Of the entries below, restate word for word only the section that runs from the line with "Listens for OceanSled" to the line with "Sends test telemetry", counting both ends.

----------

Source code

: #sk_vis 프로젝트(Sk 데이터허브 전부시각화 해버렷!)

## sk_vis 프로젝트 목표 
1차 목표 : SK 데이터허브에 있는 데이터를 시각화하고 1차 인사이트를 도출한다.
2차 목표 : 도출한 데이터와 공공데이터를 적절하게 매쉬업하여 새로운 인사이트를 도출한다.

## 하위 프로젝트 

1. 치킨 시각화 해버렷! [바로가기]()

----------

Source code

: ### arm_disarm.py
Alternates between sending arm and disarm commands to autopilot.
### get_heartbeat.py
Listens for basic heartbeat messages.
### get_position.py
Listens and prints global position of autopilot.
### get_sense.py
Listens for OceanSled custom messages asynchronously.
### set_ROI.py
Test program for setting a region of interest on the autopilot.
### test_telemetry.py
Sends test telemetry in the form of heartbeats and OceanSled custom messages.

----------

Final answer
Listens for OceanSled custom messages asynchronously.
### set_ROI.py
Test program for setting a region of interest on the autopilot.
### test_telemetry.py
Sends test telemetry in the form of heartbeats and OceanSled custom messages.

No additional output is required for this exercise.